FICO ha dominado la puntuación crediticia hipotecaria durante tres décadas. Pulte acusó a la compañía de subir los precios un 1.800 por ciento desde 2020 y calificó a las tres agencias de crédito —Equifax, Experian y TransUnion— de "cartel" que ha cobrado de más a los consumidores estadounidenses durante demasiado tiempo. VantageScore 4.0, desarrollado con técnicas de aprendizaje automático, puede evaluar a consumidores con historiales crediticios limitados que los modelos tradicionales suelen pasar por alto. El piloto inicial, lanzado en abril de 2026 con un número limitado de prestamistas aprobados, demostró que el modelo podía funcionar a escala en el mercado hipotecario estadounidense.

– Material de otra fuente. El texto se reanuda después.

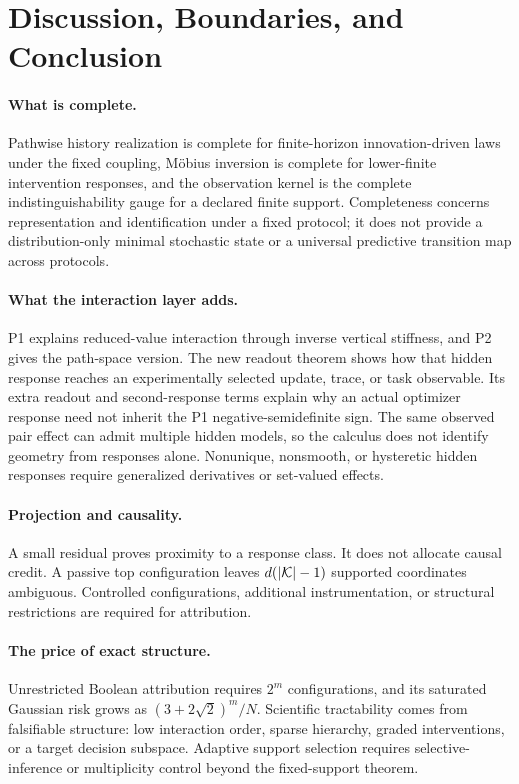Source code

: \section{Discussion, Boundaries, and Conclusion}
\label{sec:discussion}

\paragraph{What is complete.}
Pathwise history realization is complete for finite-horizon innovation-driven laws under the fixed coupling, M\"obius inversion is complete for lower-finite intervention responses, and the observation kernel is the complete indistinguishability gauge for a declared finite support.  Completeness concerns representation and identification under a fixed protocol; it does not provide a distribution-only minimal stochastic state or a universal predictive transition map across protocols.

\paragraph{What the interaction layer adds.}
P1 explains reduced-value interaction through inverse vertical stiffness, and P2 gives the path-space version.  The new readout theorem shows how that hidden response reaches an experimentally selected update, trace, or task observable.  Its extra readout and second-response terms explain why an actual optimizer response need not inherit the P1 negative-semidefinite sign.  The same observed pair effect can admit multiple hidden models, so the calculus does not identify geometry from responses alone.  Nonunique, nonsmooth, or hysteretic hidden responses require generalized derivatives or set-valued effects.

\paragraph{Projection and causality.}
A small residual proves proximity to a response class.  It does not allocate causal credit.  A passive top configuration leaves $d(|\Kcal|-1)$ supported coordinates ambiguous.  Controlled configurations, additional instrumentation, or structural restrictions are required for attribution.

\paragraph{The price of exact structure.}
Unrestricted Boolean attribution requires $2^m$ configurations, and its saturated Gaussian risk grows as $(3+2\sqrt2)^m/N$.  Scientific tractability comes from falsifiable structure: low interaction order, sparse hierarchy, graded interventions, or a target decision subspace.  Adaptive support selection requires selective-inference or multiplicity control beyond the fixed-support theorem.

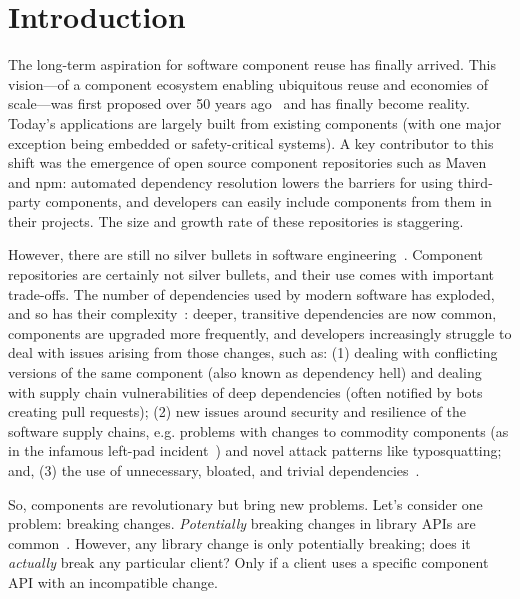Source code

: \section{Introduction}
\label{sec:introduction}

The long-term aspiration for software component reuse has finally arrived. This vision---of a component ecosystem enabling ubiquitous reuse and economies of scale---was first proposed over 50 years ago~\cite{mcilroy1968mass} and has finally become reality. Today's applications are largely built from existing components (with one major exception being embedded or safety-critical systems). A key contributor to this shift was the emergence of open source component repositories  such as Maven and npm: automated dependency resolution lowers the barriers for using third-party components, and developers can easily include components from them in their projects. The size and growth rate of these repositories is staggering.

However, there are still no silver bullets in software engineering~\cite{frederick87:_no_silver_bullet}. Component repositories are certainly not silver bullets, and their use comes with important trade-offs. The number of dependencies used by modern software has exploded, and so has their complexity~\cite{kikas2017structure,benelallam2019maven}: deeper, transitive dependencies are now common, components are upgraded more frequently, and developers increasingly struggle to deal with issues arising from those changes, such as: (1) dealing with conflicting versions of the same component (also known as dependency hell) and dealing with supply chain vulnerabilities of deep dependencies (often notified by bots creating pull requests); (2) new issues around security and resilience of the software supply chains, e.g. problems with changes to commodity components (as in the infamous left-pad incident~\cite{collins16:_how}) and novel attack patterns like typosquatting; and, (3) the use of unnecessary, bloated, and trivial dependencies~\cite{abdalkareem2017developers,soto2021comprehensive}.

So, components are revolutionary but bring new problems. Let's consider one problem: breaking changes. \textit{Potentially} breaking changes in library APIs are common~\cite{dietrich2014broken,raemaekers2014semantic}. However, any library change is only potentially breaking; does it \textit{actually} break any particular client? Only if a client uses a specific component API with an incompatible change.  

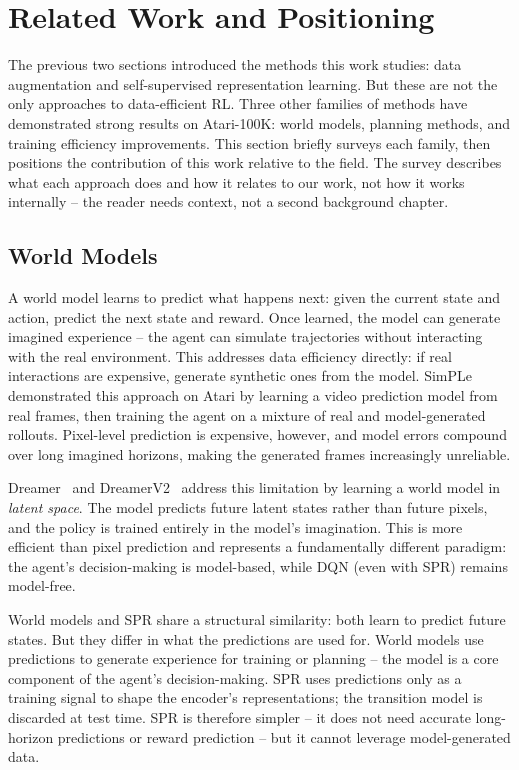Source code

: \section{Related Work and Positioning}
\label{sec:related-work}

The previous two sections introduced the methods this work studies:
data augmentation and self-supervised representation learning. But
these are not the only approaches to data-efficient RL. Three other
families of methods have demonstrated strong results on Atari-100K:
world models, planning methods, and training efficiency
improvements. This section briefly surveys each family, then
positions the contribution of this work relative to the field. The
survey describes what each approach does and how it relates to our
work, not how it works internally -- the reader needs context, not
a second background chapter.

\subsection{World Models}
\label{subsec:world-models}

A world model learns to predict what happens next: given the
current state and action, predict the next state and reward. Once
learned, the model can generate imagined experience -- the agent
can simulate trajectories without interacting with the real
environment. This addresses data efficiency directly: if real
interactions are expensive, generate synthetic ones from the model.
SimPLe~\citep{kaiser2020model} demonstrated this approach on Atari
by learning a video prediction model from real frames, then
training the agent on a mixture of real and model-generated
rollouts. Pixel-level prediction is expensive, however, and model
errors compound over long imagined horizons, making the generated
frames increasingly unreliable.

\smallskip
Dreamer~\citep{hafner2020dream} and
DreamerV2~\citep{hafner2021mastering} address this limitation by
learning a world model in \emph{latent space}. The model predicts
future latent states rather than future pixels, and the policy is
trained entirely in the model's imagination. This is more efficient
than pixel prediction and represents a fundamentally different
paradigm: the agent's decision-making is model-based, while DQN
(even with SPR) remains model-free.

\smallskip
World models and SPR share a structural similarity: both learn to
predict future states. But they differ in what the predictions are
used for. World models use predictions to generate experience for
training or planning -- the model is a core component of the
agent's decision-making. SPR uses predictions only as a training
signal to shape the encoder's representations; the transition model
is discarded at test time. SPR is therefore simpler -- it does not
need accurate long-horizon predictions or reward prediction -- but
it cannot leverage model-generated data.

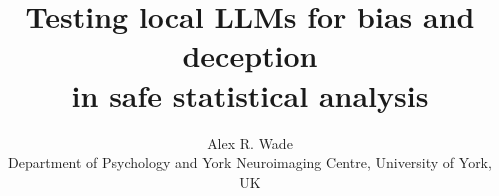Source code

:\documentclass[11pt,a4paper]{article}
\title{Testing local LLMs for bias and deception\\in safe statistical analysis}
\author{Alex R. Wade\\[2pt]
  \small Department of Psychology and York Neuroimaging Centre, University of York, UK\\
  \small \code{alex.wade@york.ac.uk}}
\begin{document}
\maketitle

\begin{abstract}

\end{abstract}


















\appendix

\end{document}
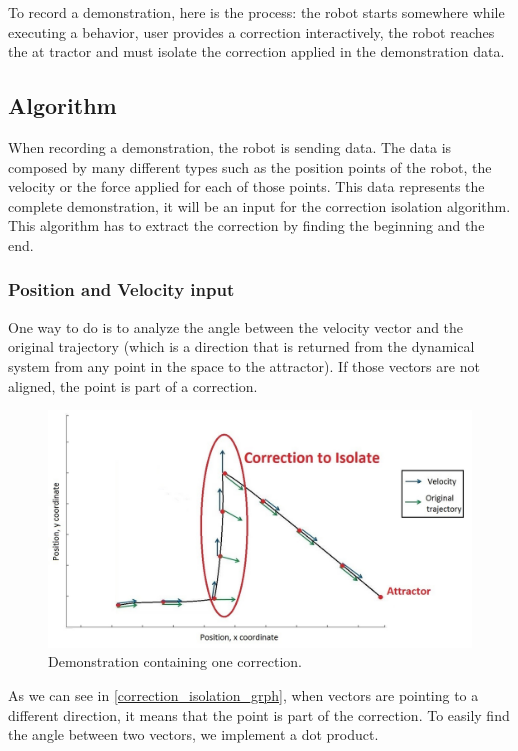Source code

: To record a demonstration, here is the process: the robot starts somewhere while executing a behavior, user provides a correction interactively, the robot reaches the at tractor and must isolate the correction applied in the demonstration data.


\subsection{Algorithm}

When recording a demonstration, the robot is sending data. The data is composed by many different types such as the position points of the robot, the velocity or the force applied for each of those points. This data represents the complete demonstration, it will be an input for the correction isolation algorithm. This algorithm has to extract the correction by finding the beginning and the end.

\subsubsection{Position and Velocity input}

One way to do is to analyze the angle between the velocity vector and the original trajectory (which is a direction that is returned from the dynamical system from any point in the space to the attractor). If those vectors are not aligned, the point is part of a correction.\\

\begin{figure}[H]
\centering
\includegraphics[width=15cm]{img/correction_isolation_1.jpg}
\caption{Demonstration containing one correction.}
\label{correction_isolation_grph}
\end{figure}

As we can see in \autoref{correction_isolation_grph}, when vectors are pointing to a different direction, it means that the point is part of the correction.
To easily find the angle between two vectors, we implement a dot product.

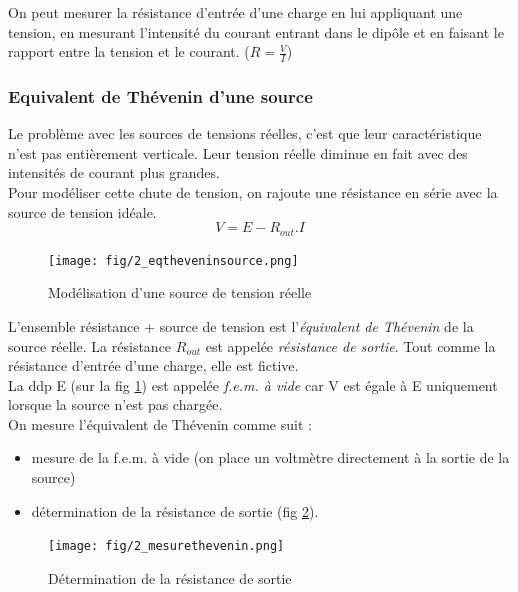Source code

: \documentclass[a4paper]{article}
\begin{document}
    On peut mesurer la résistance d'entrée d'une charge en lui appliquant une tension,
    en mesurant l'intensité du courant entrant dans le dipôle et en faisant
    le rapport entre la tension et le courant. ($R = \frac{V}{I} $)

    \subsubsection{Equivalent de Thévenin d'une source}
    Le problème avec les sources de tensions réelles, c'est que leur caractéristique
    n'est pas entièrement verticale. Leur tension réelle diminue en fait avec
    des intensités de courant plus grandes.\\

    Pour modéliser cette chute de tension, on rajoute une résistance en série
    avec la source de tension idéale. $$V = E - R_{out}.I$$
    \begin{figure}[H]
        \begin{center}
            \texttt{[image: fig/2\_eqtheveninsource.png]}
            \caption{Modélisation d'une source de tension réelle}
            \label{fig:2.2.2:eqtheveninsource}
        \end{center}
    \end{figure}

    L'ensemble résistance + source de tension est l'\textit{équivalent de Thévenin}
    de la source réelle. La résistance $R_{out}$ est appelée \textit{résistance
    de sortie}. Tout comme la résistance d'entrée d'une charge, elle est fictive.\\

    La ddp E (sur la fig \ref{fig:2.2.2:eqtheveninsource}) est appelée \textit{
    f.e.m. à vide} car V est égale à E uniquement lorsque la source n'est pas chargée.\\

    On mesure l'équivalent de Thévenin comme suit :
    \begin{itemize}
        \item mesure de la f.e.m. à vide (on place un voltmètre directement à la sortie de la source)
        \item détermination de la résistance de sortie (fig \ref{fig:2.2.2:mesurethevenin}).
    \end{itemize}

    \begin{figure}[H]
        \begin{center}
            \texttt{[image: fig/2\_mesurethevenin.png]}
            \caption{Détermination de la résistance de sortie}
            \label{fig:2.2.2:mesurethevenin}
        \end{center}
    \end{figure}
\end{document}
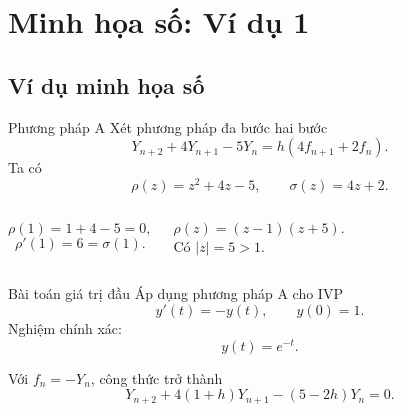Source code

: \documentclass[aspectratio=43]{beamer}
\begin{document}
\section{Minh họa số: Ví dụ 1}
\subsection*{Ví dụ minh họa số}
\begin{frame}
\begin{vidu}{Phương pháp A}
Xét phương pháp đa bước hai bước
\[
 Y_{n+2}+4Y_{n+1}-5Y_n=h(4f_{n+1}+2f_n).
\]
Ta có
\[
 \rho(z)=z^2+4z-5,
 \qquad
 \sigma(z)=4z+2.
\]
\end{vidu}
\begin{columns}[T]
\begin{tcolorbox}[title={Nhất quán}, colback=softgreen, colframe=tealgreen, colbacktitle=tealgreen]
\[
\rho(1)=1+4-5=0,
\]
\[
\rho'(1)=6=\sigma(1).
\]
\end{tcolorbox}
\begin{tcolorbox}[title={Tính 0-ổn định}, colback=softred, colframe=warnred, colbacktitle=warnred]
\[
\rho(z)=(z-1)(z+5).
\]
 Có $|z|=5>1$.
\end{tcolorbox}
\end{columns}
\end{frame}

\begin{frame}
\begin{vidu}{Bài toán giá trị đầu}
Áp dụng phương pháp A cho IVP
\[
 y'(t)=-y(t),
 \qquad
 y(0)=1.
\]
Nghiệm chính xác:
\[
 y(t)=e^{-t}.
\]
\end{vidu}
\begin{tcolorbox}[title={Thay vào công thức}, colback=softgreen, colframe=tealgreen, colbacktitle=tealgreen]
Với $f_n= -Y_n$, công thức trở thành
\[
 Y_{n+2}+4(1+h)Y_{n+1}-(5-2h)Y_n=0.
\]
\end{tcolorbox}
\end{frame}
\end{document}
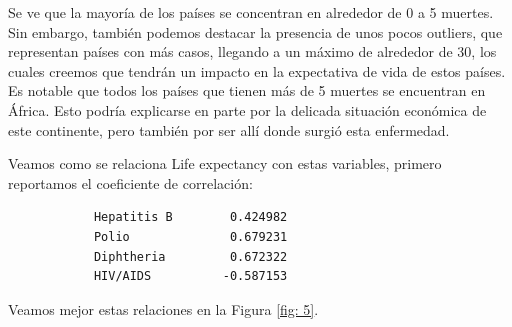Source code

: \begin{itemize}
        Se ve que la mayoría de los países se concentran en alrededor de 0 a 5 muertes. Sin embargo, también podemos destacar la presencia de unos pocos outliers, que representan países con más casos, llegando a un máximo de alrededor de 30, los cuales creemos que tendrán un impacto en la expectativa de vida de estos países. Es notable que todos los países que tienen más de 5 muertes se encuentran en África. Esto podría explicarse en parte por la delicada situación económica de este continente, pero también por ser allí donde surgió esta enfermedad. 

       Veamos como se relaciona Life expectancy con estas variables, primero reportamos el coeficiente de correlación:
       
       \begin{verbatim}
            Hepatitis B        0.424982
            Polio              0.679231
            Diphtheria         0.672322
            HIV/AIDS          -0.587153
       \end{verbatim}
       
       Veamos mejor estas relaciones en la Figura \ref{fig: 5}. 
       

\end{itemize}
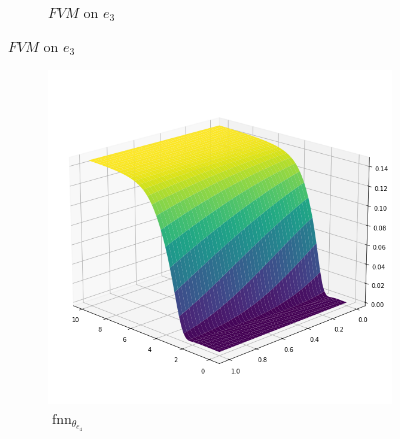 \begin{figure}[H]
\begin{center}
\begin{subfigure}[b]{0.4\textwidth}
\begin{center}
            \end{center}
            \caption{$FVM$ on $e_3$}
        \end{subfigure}
    \end{center}
\end{figure}
\begin{figure}[H]
    \begin{center}
        \begin{subfigure}[b]{0.4\textwidth}
            \begin{center}
                \includegraphics[scale=0.35]{img/Kante4.png}
            \end{center}
            \caption{$\operatorname{fnn}_{\theta_{e_4}}$}
        \end{subfigure} \hspace{15mm}
        \begin{subfigure}[b]{0.4\textwidth}
            \begin{center}

\end{center}
\end{subfigure}
\end{center}
\end{figure}
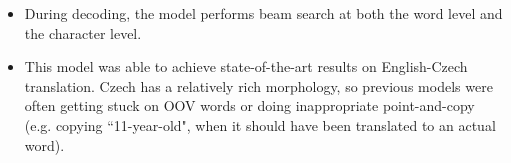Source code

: \begin{itemize}
\begin{itemize}
\begin{itemize}
\end{itemize}
\item During decoding, the model performs beam search at both the word level and the character level.
\item This model was able to achieve state-of-the-art results on English-Czech translation. Czech has a relatively rich morphology, so previous models were often getting stuck on OOV words or doing inappropriate point-and-copy (e.g. copying ``11-year-old", when it should have been translated to an actual word).
\end{itemize}
\end{itemize}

Más allá de abrir VantageScore a todos los prestamistas, Pulte anunció que la FHFA "está considerando seriamente" un cambio a un modelo de doble consulta (bi-merge), que reduciría los informes de crédito de tres agencias a dos, generando ahorros de costes significativos para los consumidores. La Mortgage Bankers Association ha impulsado un modelo aún más agresivo de informe único para prestatarios con perfiles de crédito sólidos por encima de 700. El actual mandato de triple consulta (tri-merge) —que exige informes combinados de Equifax, Experian y TransUnion— genera costes sustanciales para los prestatarios que se han mantenido sin cambios durante décadas. Un cambio a bi-merge o a informe único golpearía directamente los ingresos de las tres agencias, que obtienen una parte significativa de sus ingresos de las comisiones por informes de crédito hipotecario.